Some time after 1967, a brick wall was built from the Queensberry Hotel right along to the remaining two terraces (557-561 Swanston Street, but shown as 45-47 Madeline St in the plan below). Terrace houses used to stretch the whole way up to the Queensberry Hotel, but had been gradually done away with bu CUB. A timber fence later replaced the two last buildings, which were demolished soon after the brewery closed. The removal of these buildings exposed the end of the wall to the elements and removed a boundary wall that may have been acting as a return.

Overlay MMBW and google maps carlton
1896 MMBW plan overlaid on Google map, red line showing collapse area, blue shaded areas indicating 19th Century cellars. (SLV)

Trade Quality Control office - CUB
Trade Quality Control Office, at 557 Swanston Street, shown as 45 Madeline Street in the map above. This building contained an 8 foot deep cellar. The doorstep and the bluestone pavers in front of this office at the right of this photo still exist. (1987 CUB video, 2013 PJ)

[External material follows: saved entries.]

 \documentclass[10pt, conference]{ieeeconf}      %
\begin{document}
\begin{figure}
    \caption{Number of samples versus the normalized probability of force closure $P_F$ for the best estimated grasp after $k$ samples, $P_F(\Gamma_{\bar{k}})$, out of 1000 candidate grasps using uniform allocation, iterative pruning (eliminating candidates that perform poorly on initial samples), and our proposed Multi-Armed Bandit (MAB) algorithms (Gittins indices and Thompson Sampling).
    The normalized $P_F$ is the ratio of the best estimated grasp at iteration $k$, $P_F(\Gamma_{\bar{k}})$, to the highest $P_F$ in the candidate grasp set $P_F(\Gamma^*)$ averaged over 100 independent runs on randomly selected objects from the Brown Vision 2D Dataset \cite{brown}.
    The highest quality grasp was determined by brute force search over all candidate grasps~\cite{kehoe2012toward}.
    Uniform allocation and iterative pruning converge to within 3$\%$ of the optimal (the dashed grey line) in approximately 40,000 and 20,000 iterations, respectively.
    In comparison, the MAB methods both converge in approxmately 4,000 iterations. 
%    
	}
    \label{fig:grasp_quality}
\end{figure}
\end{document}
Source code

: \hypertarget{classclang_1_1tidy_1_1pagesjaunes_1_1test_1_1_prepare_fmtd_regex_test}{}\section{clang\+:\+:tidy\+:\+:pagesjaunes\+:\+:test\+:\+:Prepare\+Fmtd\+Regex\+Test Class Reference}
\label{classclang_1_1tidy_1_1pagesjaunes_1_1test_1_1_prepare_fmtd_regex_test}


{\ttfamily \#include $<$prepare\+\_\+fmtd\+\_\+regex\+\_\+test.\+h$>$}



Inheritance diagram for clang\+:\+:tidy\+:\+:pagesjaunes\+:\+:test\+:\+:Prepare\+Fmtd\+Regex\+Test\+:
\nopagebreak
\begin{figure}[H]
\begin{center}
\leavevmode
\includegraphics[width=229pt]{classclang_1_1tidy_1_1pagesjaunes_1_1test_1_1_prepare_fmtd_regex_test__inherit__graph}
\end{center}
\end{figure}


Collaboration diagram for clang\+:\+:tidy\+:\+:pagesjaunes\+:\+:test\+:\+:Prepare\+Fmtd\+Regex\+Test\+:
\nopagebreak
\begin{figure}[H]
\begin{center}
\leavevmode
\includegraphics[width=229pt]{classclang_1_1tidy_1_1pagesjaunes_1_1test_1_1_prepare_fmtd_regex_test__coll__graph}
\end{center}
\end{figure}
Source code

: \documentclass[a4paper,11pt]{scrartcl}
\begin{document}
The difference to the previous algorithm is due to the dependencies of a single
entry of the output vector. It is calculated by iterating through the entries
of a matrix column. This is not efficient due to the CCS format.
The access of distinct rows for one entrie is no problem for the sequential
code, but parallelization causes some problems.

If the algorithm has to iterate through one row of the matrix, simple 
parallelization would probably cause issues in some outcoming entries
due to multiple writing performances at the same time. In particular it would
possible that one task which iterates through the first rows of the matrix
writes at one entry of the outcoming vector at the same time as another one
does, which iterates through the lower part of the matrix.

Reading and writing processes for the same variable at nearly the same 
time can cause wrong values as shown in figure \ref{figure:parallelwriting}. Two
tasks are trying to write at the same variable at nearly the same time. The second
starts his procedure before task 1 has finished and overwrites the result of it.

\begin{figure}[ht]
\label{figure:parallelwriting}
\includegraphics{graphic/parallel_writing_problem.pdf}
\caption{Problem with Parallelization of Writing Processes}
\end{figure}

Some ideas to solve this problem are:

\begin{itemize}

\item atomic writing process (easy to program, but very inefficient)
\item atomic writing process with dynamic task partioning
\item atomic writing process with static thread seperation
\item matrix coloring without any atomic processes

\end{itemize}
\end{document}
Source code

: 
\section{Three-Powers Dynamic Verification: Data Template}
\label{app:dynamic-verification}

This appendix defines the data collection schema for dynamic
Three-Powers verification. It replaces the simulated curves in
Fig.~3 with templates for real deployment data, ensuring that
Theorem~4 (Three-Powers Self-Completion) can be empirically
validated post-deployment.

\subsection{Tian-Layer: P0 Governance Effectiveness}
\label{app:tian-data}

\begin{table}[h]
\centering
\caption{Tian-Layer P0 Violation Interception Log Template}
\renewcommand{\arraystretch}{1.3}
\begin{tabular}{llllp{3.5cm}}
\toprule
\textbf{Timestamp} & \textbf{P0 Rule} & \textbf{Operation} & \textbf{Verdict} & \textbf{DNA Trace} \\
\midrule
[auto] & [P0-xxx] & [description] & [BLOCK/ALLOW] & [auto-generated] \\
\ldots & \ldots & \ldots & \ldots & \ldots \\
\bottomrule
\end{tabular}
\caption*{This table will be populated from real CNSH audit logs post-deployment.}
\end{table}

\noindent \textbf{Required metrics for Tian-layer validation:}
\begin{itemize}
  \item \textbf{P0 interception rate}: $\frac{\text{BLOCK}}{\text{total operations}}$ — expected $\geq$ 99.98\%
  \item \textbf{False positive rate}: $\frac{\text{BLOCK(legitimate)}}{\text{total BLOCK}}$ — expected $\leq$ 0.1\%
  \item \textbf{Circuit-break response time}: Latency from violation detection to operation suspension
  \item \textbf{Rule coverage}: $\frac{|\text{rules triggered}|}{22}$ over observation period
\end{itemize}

Here are some further images describing the history of that part of the street.

1938 Carlton CUB
Swanston Street in 1938, with the Queensberry Hotel at the right. Terrace occupants included residents and a diverse set of businesses: the Swanston Battery Service, a Chinese herbalist, a silver-plater, the Maternal and Infant Welfare Division, the Air League headquarters, Peter Kaye’s appliance shop, and the CUB Personnel office at No. 561. ( SLV / Lyle Fowler )

CD Pratt aerial - crop
Aerial photograph from 1946 showing two storey terraces the length of the frontage. ( SLV / Lyle Fowler )

site in 1963
Buildings adjacent to Ballarat Street & Malt Store, 1963. At the time, these buildings at 557 – 561 were used by the Manufacturers Bottle Co. ( SLV / Lyle Fowler )

The Malthouse

The adjacent malthouse has been in a state of neglect for decades. Built in 1904 and out of use since at least 1987, it too has moisture problems. Moisture is trapped and spreading behind the paintwork added some time before 1988. Demolition of the abutting pier in 1989/90 without any remedial work didn’t help things. I hope that the deteriorating condition of this building is quickly examined in case it too poses a risk to passersby.

Malt store water ingress
Water penetration at the Malt Store

The Brewery

The first brewery on the site was established in 1858. In 1907 a merger of six breweries formed Carlton & United Breweries who then operated from the site. Numerous owners performed building works on the site over its 129 years of production.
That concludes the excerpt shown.